● **EXERCISE**: Each line of the data that includes the string "Character" is to be copied out.

● **DATASET RECORDS**:
☆ ☆ ☆ ☆ ☆ ☆ ☆

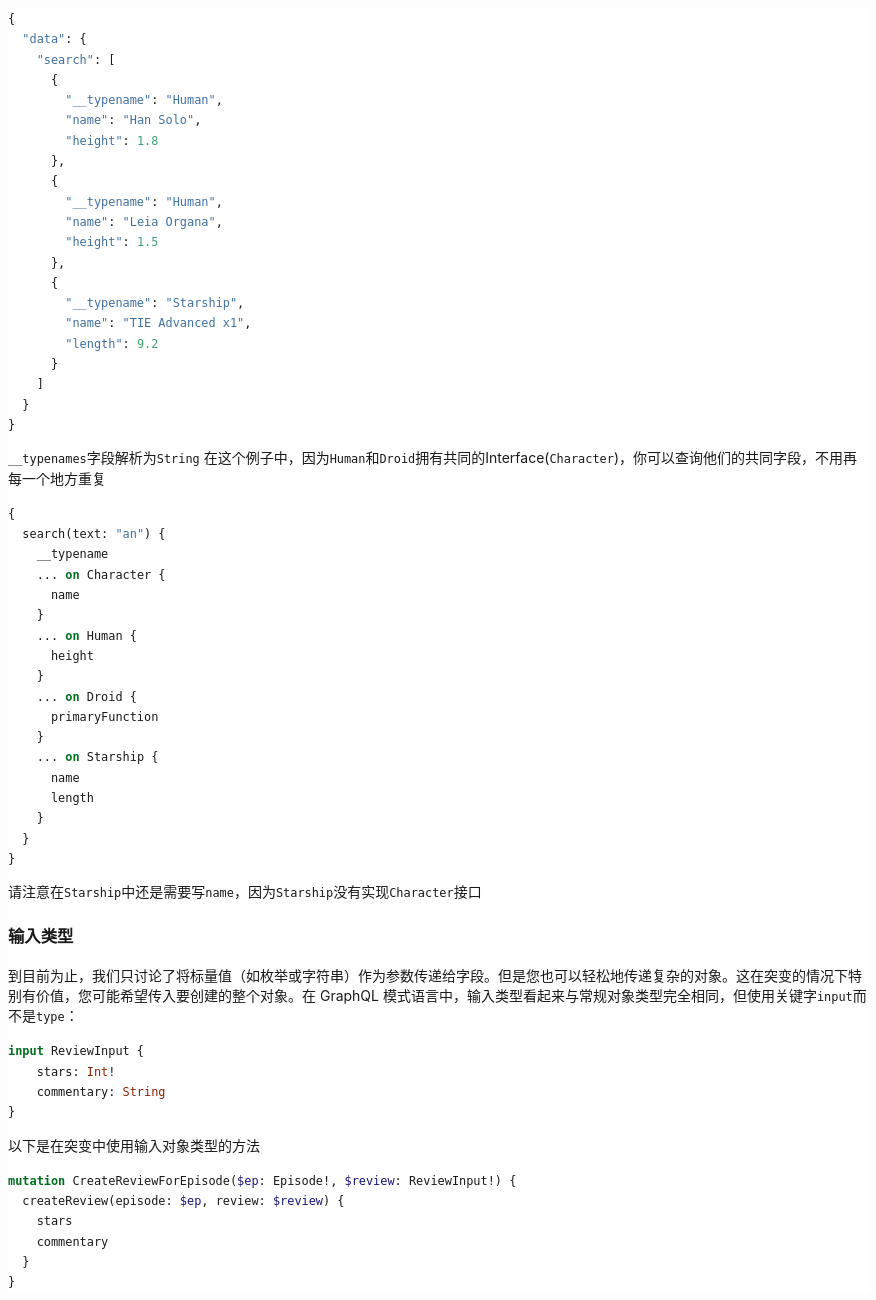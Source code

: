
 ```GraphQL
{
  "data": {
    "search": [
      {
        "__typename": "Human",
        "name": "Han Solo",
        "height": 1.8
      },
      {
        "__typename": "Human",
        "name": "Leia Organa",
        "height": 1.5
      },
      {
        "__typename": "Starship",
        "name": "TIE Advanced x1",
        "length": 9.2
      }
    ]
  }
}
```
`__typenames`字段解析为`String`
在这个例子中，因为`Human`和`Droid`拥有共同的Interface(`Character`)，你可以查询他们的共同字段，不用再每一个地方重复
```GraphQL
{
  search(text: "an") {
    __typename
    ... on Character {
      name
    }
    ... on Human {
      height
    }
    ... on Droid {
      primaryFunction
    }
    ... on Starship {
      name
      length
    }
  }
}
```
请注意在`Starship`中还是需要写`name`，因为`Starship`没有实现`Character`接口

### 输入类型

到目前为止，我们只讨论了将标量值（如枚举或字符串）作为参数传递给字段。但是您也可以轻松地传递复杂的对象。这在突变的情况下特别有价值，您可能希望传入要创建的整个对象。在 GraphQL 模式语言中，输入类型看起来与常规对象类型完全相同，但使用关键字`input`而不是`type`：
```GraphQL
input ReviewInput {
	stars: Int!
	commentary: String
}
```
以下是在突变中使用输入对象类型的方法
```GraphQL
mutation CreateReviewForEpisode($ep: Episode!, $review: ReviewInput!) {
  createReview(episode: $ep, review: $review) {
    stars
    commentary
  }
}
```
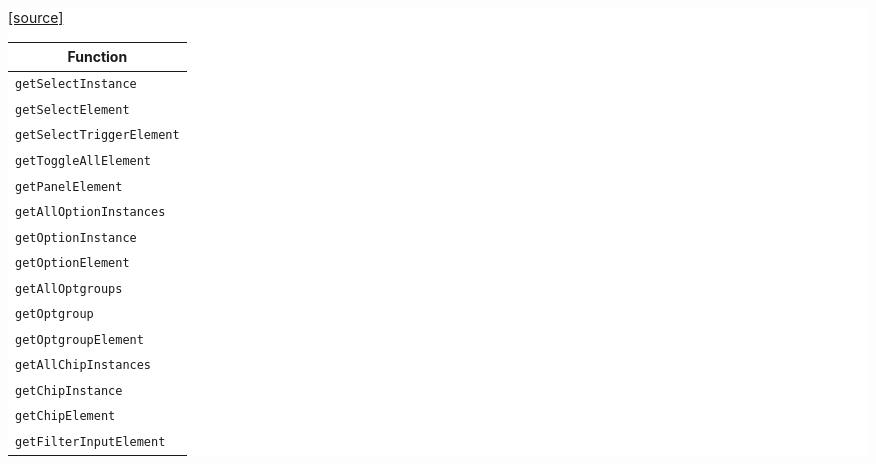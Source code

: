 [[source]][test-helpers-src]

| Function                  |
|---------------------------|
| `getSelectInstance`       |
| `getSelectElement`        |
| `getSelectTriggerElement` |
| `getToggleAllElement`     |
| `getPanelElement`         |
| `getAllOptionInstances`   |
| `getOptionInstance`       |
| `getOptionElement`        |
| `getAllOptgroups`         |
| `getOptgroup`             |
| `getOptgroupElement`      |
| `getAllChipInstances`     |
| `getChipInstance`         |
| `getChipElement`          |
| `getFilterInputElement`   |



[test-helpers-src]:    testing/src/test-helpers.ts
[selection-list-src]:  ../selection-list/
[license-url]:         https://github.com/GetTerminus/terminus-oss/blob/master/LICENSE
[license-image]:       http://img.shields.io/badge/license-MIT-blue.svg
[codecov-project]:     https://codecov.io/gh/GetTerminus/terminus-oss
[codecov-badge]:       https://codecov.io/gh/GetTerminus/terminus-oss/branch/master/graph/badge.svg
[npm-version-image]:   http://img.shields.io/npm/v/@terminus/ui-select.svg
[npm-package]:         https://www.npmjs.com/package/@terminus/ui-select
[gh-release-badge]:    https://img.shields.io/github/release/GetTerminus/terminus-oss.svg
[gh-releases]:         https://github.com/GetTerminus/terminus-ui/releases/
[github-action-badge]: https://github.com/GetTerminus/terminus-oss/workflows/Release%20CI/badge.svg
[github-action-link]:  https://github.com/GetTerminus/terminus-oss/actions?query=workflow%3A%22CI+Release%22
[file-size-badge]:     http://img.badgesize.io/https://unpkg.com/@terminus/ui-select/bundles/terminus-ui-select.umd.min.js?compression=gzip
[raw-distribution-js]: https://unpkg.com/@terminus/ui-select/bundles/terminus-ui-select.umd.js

☆ ☆ ☆ ☆ ☆ ☆ ☆

● **SOLUTION TO THIS EXERCISE**:
在这个例子中，因为`Human`和`Droid`拥有共同的Interface(`Character`)，你可以查询他们的共同字段，不用再每一个地方重复
    ... on Character {
请注意在`Starship`中还是需要写`name`，因为`Starship`没有实现`Character`接口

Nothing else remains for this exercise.